> [Instructions for the task]
So that the copy stays text only, transcribe the data below exactly and exclude the images.

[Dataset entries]
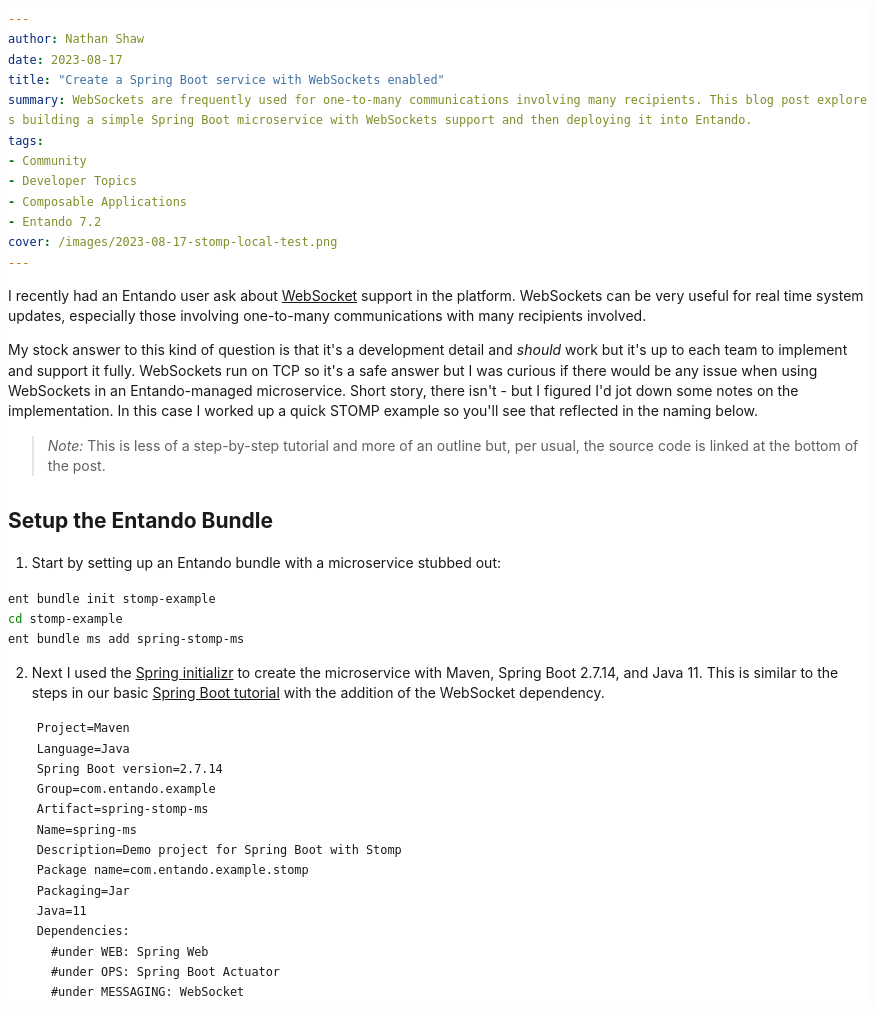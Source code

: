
 ```yaml
---
author: Nathan Shaw
date: 2023-08-17
title: "Create a Spring Boot service with WebSockets enabled"
summary: WebSockets are frequently used for one-to-many communications involving many recipients. This blog post explores building a simple Spring Boot microservice with WebSockets support and then deploying it into Entando.
tags:
- Community
- Developer Topics
- Composable Applications
- Entando 7.2
cover: /images/2023-08-17-stomp-local-test.png
---
```


I recently had an Entando user ask about [WebSocket](https://en.wikipedia.org/wiki/WebSocket) support in the platform. WebSockets can be very useful for real time system updates, especially those involving one-to-many communications with many recipients involved.

My stock answer to this kind of question is that it's a development detail and *should* work but it's up to each team to implement and support it fully. WebSockets run on TCP so it's a safe answer but I was curious if there would be any issue when using WebSockets in an Entando-managed microservice. Short story, there isn't - but I figured I'd jot down some notes on the implementation. In this case I worked up a quick STOMP example so you'll see that reflected in the naming below.
> *Note:* This is less of a step-by-step tutorial and more of an outline but, per usual, the source code is linked at the bottom of the post.

## Setup the Entando Bundle
1. Start by setting up an Entando bundle with a microservice stubbed out:
``` bash
ent bundle init stomp-example
cd stomp-example
ent bundle ms add spring-stomp-ms
```

2. Next I used the [Spring initializr](https://start.spring.io/) to create the microservice with Maven, Spring Boot 2.7.14, and Java 11. This is similar to the steps in our basic [Spring Boot tutorial](../v7.2/tutorials/create/ms/spring-boot-ms.md) with the addition of the WebSocket dependency.

```
	Project=Maven
	Language=Java
	Spring Boot version=2.7.14
	Group=com.entando.example
	Artifact=spring-stomp-ms 
	Name=spring-ms 
	Description=Demo project for Spring Boot with Stomp
	Package name=com.entando.example.stomp
	Packaging=Jar
	Java=11
	Dependencies:
	  #under WEB: Spring Web 
	  #under OPS: Spring Boot Actuator
      #under MESSAGING: WebSocket
```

> [Finished exercise]
Source code

:
 ```yaml
---
author: Nathan Shaw
date: 2023-08-17
title: "Create a Spring Boot service with WebSockets enabled"
summary: WebSockets are frequently used for one-to-many communications involving many recipients. This blog post explores building a simple Spring Boot microservice with WebSockets support and then deploying it into Entando.
tags:
- Community
- Developer Topics
- Composable Applications
- Entando 7.2
cover: /images/2023-08-17-stomp-local-test.png
---
```


I recently had an Entando user ask about [WebSocket](https://en.wikipedia.org/wiki/WebSocket) support in the platform. WebSockets can be very useful for real time system updates, especially those involving one-to-many communications with many recipients involved.

My stock answer to this kind of question is that it's a development detail and *should* work but it's up to each team to implement and support it fully. WebSockets run on TCP so it's a safe answer but I was curious if there would be any issue when using WebSockets in an Entando-managed microservice. Short story, there isn't - but I figured I'd jot down some notes on the implementation. In this case I worked up a quick STOMP example so you'll see that reflected in the naming below.
> *Note:* This is less of a step-by-step tutorial and more of an outline but, per usual, the source code is linked at the bottom of the post.

## Setup the Entando Bundle
1. Start by setting up an Entando bundle with a microservice stubbed out:
``` bash
ent bundle init stomp-example
cd stomp-example
ent bundle ms add spring-stomp-ms
```

2. Next I used the [Spring initializr](https://start.spring.io/) to create the microservice with Maven, Spring Boot 2.7.14, and Java 11. This is similar to the steps in our basic [Spring Boot tutorial](../v7.2/tutorials/create/ms/spring-boot-ms.md) with the addition of the WebSocket dependency.

```
	Project=Maven
	Language=Java
	Spring Boot version=2.7.14
	Group=com.entando.example
	Artifact=spring-stomp-ms 
	Name=spring-ms 
	Description=Demo project for Spring Boot with Stomp
	Package name=com.entando.example.stomp
	Packaging=Jar
	Java=11
	Dependencies:
	  #under WEB: Spring Web 
	  #under OPS: Spring Boot Actuator
      #under MESSAGING: WebSocket
```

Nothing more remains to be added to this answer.